There's a good chance you’ve at least heard of Groupon, even if you haven’t enjoyed the deep discounts of a Groupon deal yourself. But have you used the deal-of the-day, online coupon company to increase sales for your own business?
For some businesses, it makes sense to partner up with Groupon, the startup that reportedly turned down a $6 billion-acquisition offer from Google. Not just any business gets to partner with them though. Groupon is a selective company that does its research before joining forces with a company to strategize a discount plan. For many of its partners, Groupon increases traffic, revenue, and new business.
But before setting out to partner with Groupon, make sure you’ve determined a few things about what your business can handle.
1. Make sure the deal won’t end up financially hurting your business.
If the limited time discount is too steep for your business to sustain, don’t do it. Remember: Groupon does get a large percentage of each sale from the deal. It’s best to be prepared to break even, or even lose money from the offer. Think of it strictly as a marketing investment to gain new customers.
“I’d say 99 percent were new customers which was a big deal for us because we’re a destination fine dining restaurant and not on the beaten path,” says Bonnie Rodriguez of Zohra’s Restaurant. The food spot was asked to participate in the launch of Groupon in the Lakeland, Florida region (a small town with a large coupon loyalty). “It’s a true partnership. They promote your business in the best light and are selective with whom they choose to work with."
For Rodriguez it was worth it. Her grassroots marketing wasn’t reaching as many people as Groupon did in just one day. Also of great benefit was the free press from the Groupon write-up about the business and the service.
“When they came in to eat, we were able to personally say thank you to all the tables who came through via Groupon,” says Rodriguez.
Small businesses typically don’t have the investment capital for major advertising or marketing campaigns, but what they do have is the ability to share revenue on excess inventory to drive quick sales.
“A company can post a deal on Groupon and see sales within minutes of the deal going up,” says Tatiana Byron, founder of The Wedding Salon. Byron uses Groupon to promote The Wedding Salon’s luxury bridal events.
2. Determine whether or not your business is able to handle a large number of new customers.
Consider hiring some temporary staff in anticipation of the typically huge response Groupon deals bring. The quality and service a business offers shouldn’t suffer in the name of bringing in new business.

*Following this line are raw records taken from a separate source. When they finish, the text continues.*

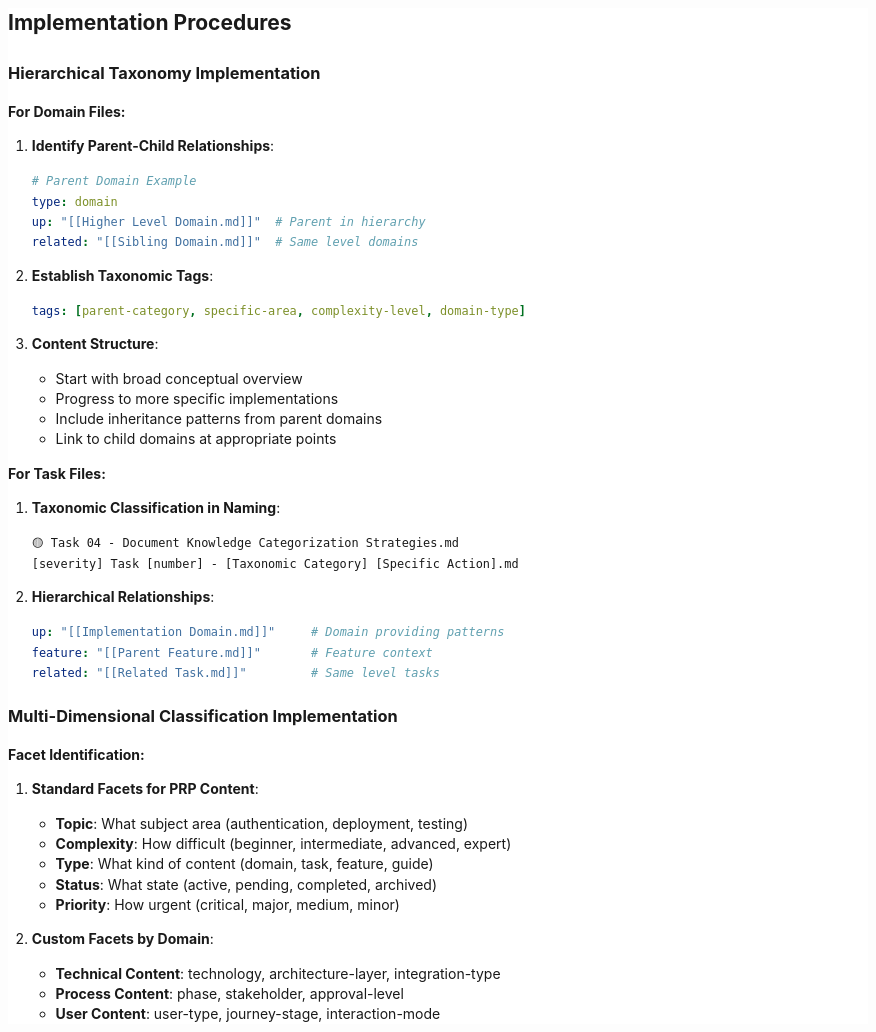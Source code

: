 ## Implementation Procedures

### Hierarchical Taxonomy Implementation

**For Domain Files:**

1. **Identify Parent-Child Relationships**:
   ```yaml
   # Parent Domain Example
   type: domain
   up: "[[Higher Level Domain.md]]"  # Parent in hierarchy
   related: "[[Sibling Domain.md]]"  # Same level domains
   ```

2. **Establish Taxonomic Tags**:
   ```yaml
   tags: [parent-category, specific-area, complexity-level, domain-type]
   ```

3. **Content Structure**:
   - Start with broad conceptual overview
   - Progress to more specific implementations
   - Include inheritance patterns from parent domains
   - Link to child domains at appropriate points

**For Task Files:**

1. **Taxonomic Classification in Naming**:
   ```
   🟡 Task 04 - Document Knowledge Categorization Strategies.md
   [severity] Task [number] - [Taxonomic Category] [Specific Action].md
   ```

2. **Hierarchical Relationships**:
   ```yaml
   up: "[[Implementation Domain.md]]"     # Domain providing patterns
   feature: "[[Parent Feature.md]]"       # Feature context
   related: "[[Related Task.md]]"         # Same level tasks
   ```

### Multi-Dimensional Classification Implementation

**Facet Identification:**

1. **Standard Facets for PRP Content**:
   - **Topic**: What subject area (authentication, deployment, testing)
   - **Complexity**: How difficult (beginner, intermediate, advanced, expert)
   - **Type**: What kind of content (domain, task, feature, guide)
   - **Status**: What state (active, pending, completed, archived)
   - **Priority**: How urgent (critical, major, medium, minor)

2. **Custom Facets by Domain**:
   - **Technical Content**: technology, architecture-layer, integration-type
   - **Process Content**: phase, stakeholder, approval-level
   - **User Content**: user-type, journey-stage, interaction-mode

"Group buying is a very good proposition for vendors and definitely for the users,” says Adam Brown of GrubLife, a company that tweaked Groupon’s concept and applied it to the college market. “Sometimes the sheer volume that Groupon brings in can hurt a business. If they don't prepare by stocking up on merchandise, game planning on how to handle an influx of calls or foot traffic, or if they let their customer service slide, then they could come off badly and the user will have a poor experience.”
For Alan Khoriaty of Soluna MD in Coral Gables, Florida, the influx of customers was indeed overwhelming. The phone rang non-stop that first weekend, but it was worth it to bring in all the new business, Khoriaty says. “They were looking for a place in Miami that does spider veins,” says Khoriaty. “We sold about 600. The phones were ringing off the hook the first day, which at first overwhelmed us, but then we realized as far as patient flow it was manageable. People don’t want to redeem the coupon right away so they aren’t rushing in to have appointments all at the same time. And when they’re in there with us we have a new opportunity to up sell them.”
3. Have a long-term game plan for how you will get those new customers to return and buy from you the next time at full price.
Given the the current economy, people spend their discretionary income cautiously; there is great incentive in buying, say, a massage or facial with a 30 percent discount.
“We noticed that even in the days after our Groupon deal has expired, people continue to talk,” says Byron.
“We witnessed how much coupon marketing in this economy makes people feel good about spending,” says Rodriguez. “Most of the time as a business owner, you don’t want to get involved with the coupon game. But with Groupon it works. We sold 186 Groupons (for a 53 percent discounted meal) and have since seen 50 of our new customers return. We looked at doing this for longevity in new relationships. We’d do this again for sure.”